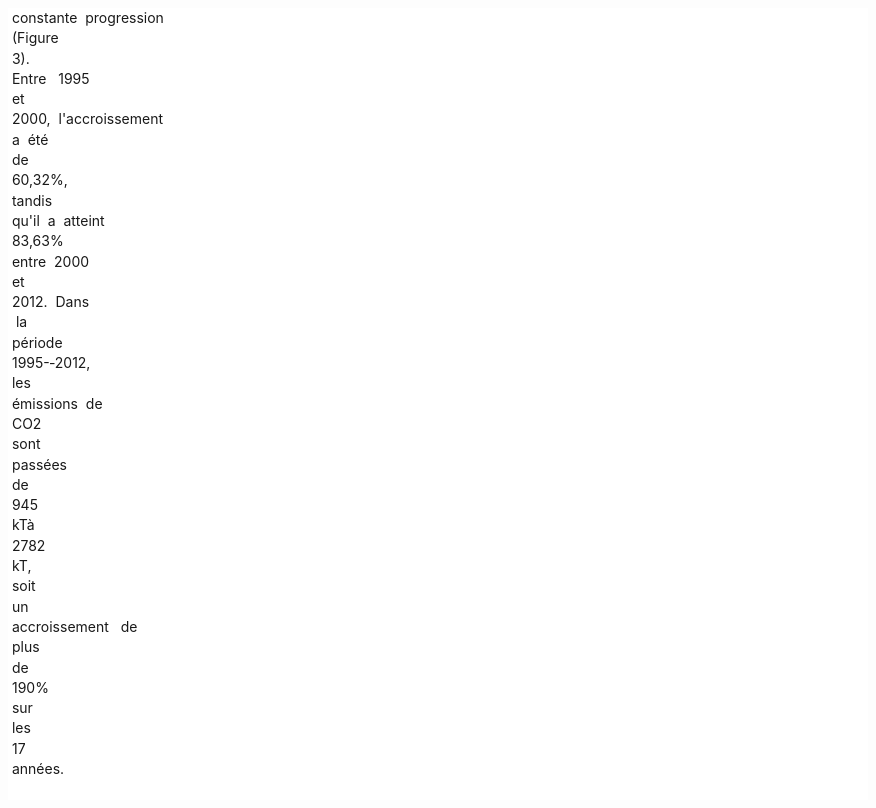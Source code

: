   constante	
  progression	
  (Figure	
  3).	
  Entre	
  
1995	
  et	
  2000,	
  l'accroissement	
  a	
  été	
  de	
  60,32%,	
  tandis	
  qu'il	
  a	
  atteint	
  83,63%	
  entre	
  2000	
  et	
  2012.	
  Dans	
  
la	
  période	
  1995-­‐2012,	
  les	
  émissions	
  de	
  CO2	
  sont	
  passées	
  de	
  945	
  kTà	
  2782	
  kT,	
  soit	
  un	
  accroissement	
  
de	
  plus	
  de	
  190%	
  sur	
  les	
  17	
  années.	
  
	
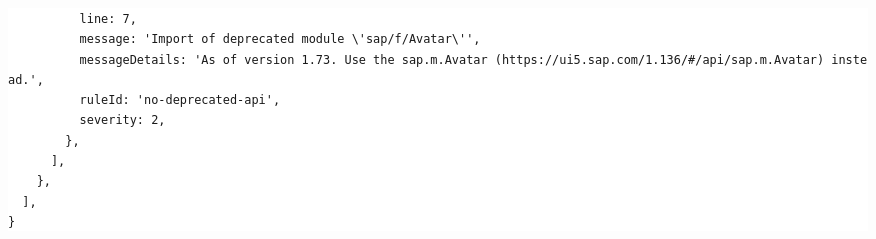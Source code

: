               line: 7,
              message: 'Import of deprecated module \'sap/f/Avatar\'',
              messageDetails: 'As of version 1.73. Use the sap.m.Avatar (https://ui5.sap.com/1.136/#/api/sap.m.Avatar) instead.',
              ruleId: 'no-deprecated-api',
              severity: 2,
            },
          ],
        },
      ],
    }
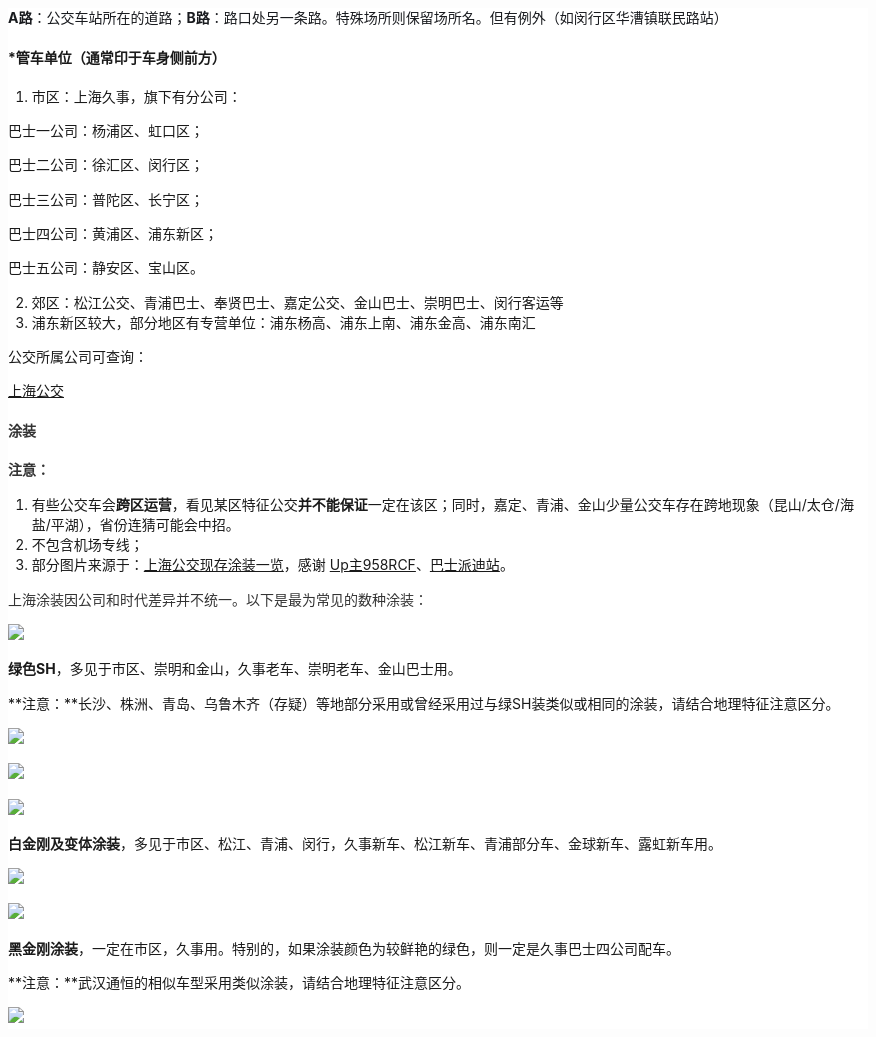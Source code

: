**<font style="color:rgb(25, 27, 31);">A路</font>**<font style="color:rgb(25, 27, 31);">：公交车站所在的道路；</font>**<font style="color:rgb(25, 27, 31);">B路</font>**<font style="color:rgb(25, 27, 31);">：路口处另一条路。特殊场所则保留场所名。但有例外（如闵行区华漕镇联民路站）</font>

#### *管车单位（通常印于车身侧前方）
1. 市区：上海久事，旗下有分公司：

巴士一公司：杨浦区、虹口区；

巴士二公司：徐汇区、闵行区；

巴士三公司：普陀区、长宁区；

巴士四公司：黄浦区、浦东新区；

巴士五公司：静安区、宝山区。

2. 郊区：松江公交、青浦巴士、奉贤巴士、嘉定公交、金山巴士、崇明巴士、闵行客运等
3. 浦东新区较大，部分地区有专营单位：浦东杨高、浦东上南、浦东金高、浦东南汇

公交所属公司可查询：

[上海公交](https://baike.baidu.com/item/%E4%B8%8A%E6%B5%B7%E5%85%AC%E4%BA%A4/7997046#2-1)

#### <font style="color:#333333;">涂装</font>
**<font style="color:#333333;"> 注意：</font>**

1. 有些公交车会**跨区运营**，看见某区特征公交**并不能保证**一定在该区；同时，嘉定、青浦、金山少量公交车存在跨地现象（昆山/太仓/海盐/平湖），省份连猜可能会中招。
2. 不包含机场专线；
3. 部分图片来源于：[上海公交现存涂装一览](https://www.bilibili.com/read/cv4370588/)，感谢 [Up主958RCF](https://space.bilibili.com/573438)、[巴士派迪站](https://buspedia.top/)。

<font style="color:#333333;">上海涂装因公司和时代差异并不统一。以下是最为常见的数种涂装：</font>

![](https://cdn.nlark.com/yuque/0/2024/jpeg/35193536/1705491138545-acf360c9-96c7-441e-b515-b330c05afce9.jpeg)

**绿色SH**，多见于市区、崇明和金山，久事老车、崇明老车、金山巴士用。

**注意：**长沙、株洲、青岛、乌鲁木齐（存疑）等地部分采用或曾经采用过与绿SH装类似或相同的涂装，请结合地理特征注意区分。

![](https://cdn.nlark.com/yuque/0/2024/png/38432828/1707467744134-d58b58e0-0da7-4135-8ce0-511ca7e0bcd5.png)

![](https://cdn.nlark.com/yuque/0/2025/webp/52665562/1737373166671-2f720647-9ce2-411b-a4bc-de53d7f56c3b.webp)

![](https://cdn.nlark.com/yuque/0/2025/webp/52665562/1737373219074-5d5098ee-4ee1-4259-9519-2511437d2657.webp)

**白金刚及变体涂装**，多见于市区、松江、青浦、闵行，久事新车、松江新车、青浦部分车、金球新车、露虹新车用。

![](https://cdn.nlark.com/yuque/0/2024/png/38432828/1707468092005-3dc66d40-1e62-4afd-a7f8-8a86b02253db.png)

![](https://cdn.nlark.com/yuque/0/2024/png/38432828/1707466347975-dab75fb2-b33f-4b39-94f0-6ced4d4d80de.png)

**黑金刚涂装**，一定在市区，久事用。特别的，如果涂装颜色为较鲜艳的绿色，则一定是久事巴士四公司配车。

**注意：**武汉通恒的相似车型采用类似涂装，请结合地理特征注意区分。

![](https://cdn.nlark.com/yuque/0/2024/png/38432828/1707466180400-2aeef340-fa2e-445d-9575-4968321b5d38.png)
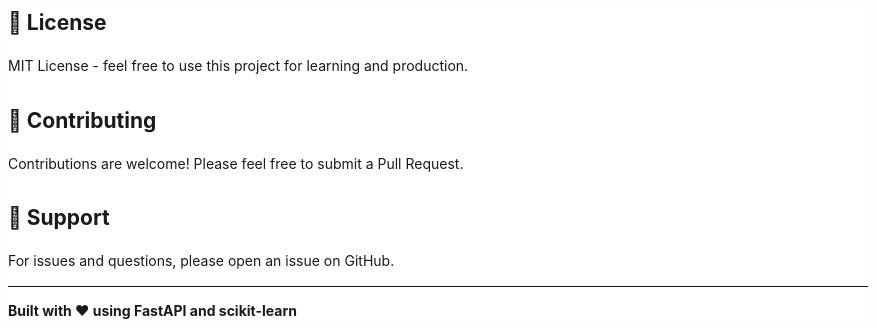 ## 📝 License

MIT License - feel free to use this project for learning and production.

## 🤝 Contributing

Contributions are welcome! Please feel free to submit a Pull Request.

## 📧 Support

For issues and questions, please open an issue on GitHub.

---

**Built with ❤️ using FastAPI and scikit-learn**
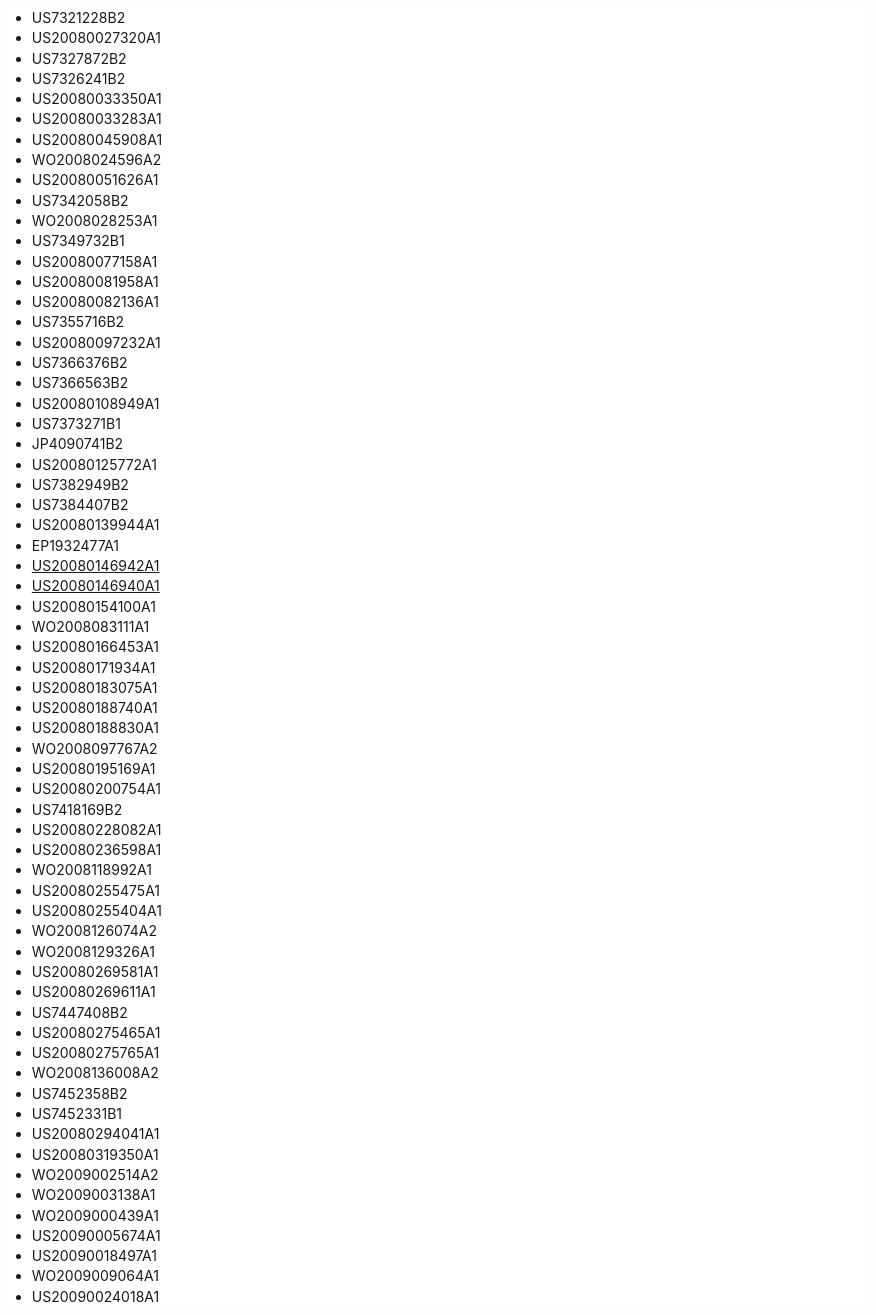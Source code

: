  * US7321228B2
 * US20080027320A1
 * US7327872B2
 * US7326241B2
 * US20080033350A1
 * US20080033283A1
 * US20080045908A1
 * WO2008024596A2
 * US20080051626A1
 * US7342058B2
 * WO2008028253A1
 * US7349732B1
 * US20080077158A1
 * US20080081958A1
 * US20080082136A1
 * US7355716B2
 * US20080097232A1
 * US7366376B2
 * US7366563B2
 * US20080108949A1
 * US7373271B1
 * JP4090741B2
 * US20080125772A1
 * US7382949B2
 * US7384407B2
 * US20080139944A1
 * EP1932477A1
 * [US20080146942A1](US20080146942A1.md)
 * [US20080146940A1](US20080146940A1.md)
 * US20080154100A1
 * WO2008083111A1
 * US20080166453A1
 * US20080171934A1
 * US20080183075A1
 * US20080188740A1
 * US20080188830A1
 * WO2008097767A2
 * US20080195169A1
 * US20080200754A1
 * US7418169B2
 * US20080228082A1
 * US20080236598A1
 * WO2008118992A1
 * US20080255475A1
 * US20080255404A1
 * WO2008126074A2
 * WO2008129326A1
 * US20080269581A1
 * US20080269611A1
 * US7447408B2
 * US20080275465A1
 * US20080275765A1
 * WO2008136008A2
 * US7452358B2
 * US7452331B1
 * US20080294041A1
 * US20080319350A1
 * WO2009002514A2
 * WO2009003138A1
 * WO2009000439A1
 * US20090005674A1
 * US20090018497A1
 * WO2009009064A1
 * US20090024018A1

· · ·

# Directions
Give the lines exactly, from the first line of the entries to the line with "messageDetails: 'As of", both ends included. Skip the pictures.

# Exercise response
Source code

:   constante	
  progression	
  (Figure	
  3).	
  Entre	
  
1995	
  et	
  2000,	
  l'accroissement	
  a	
  été	
  de	
  60,32%,	
  tandis	
  qu'il	
  a	
  atteint	
  83,63%	
  entre	
  2000	
  et	
  2012.	
  Dans	
  
la	
  période	
  1995-­‐2012,	
  les	
  émissions	
  de	
  CO2	
  sont	
  passées	
  de	
  945	
  kTà	
  2782	
  kT,	
  soit	
  un	
  accroissement	
  
de	
  plus	
  de	
  190%	
  sur	
  les	
  17	
  années.	
  
	
Source code

:               line: 7,
              message: 'Import of deprecated module \'sap/f/Avatar\'',
              messageDetails: 'As of version 1.73. Use the sap.m.Avatar (https://ui5.sap.com/1.136/#/api/sap.m.Avatar) instead.',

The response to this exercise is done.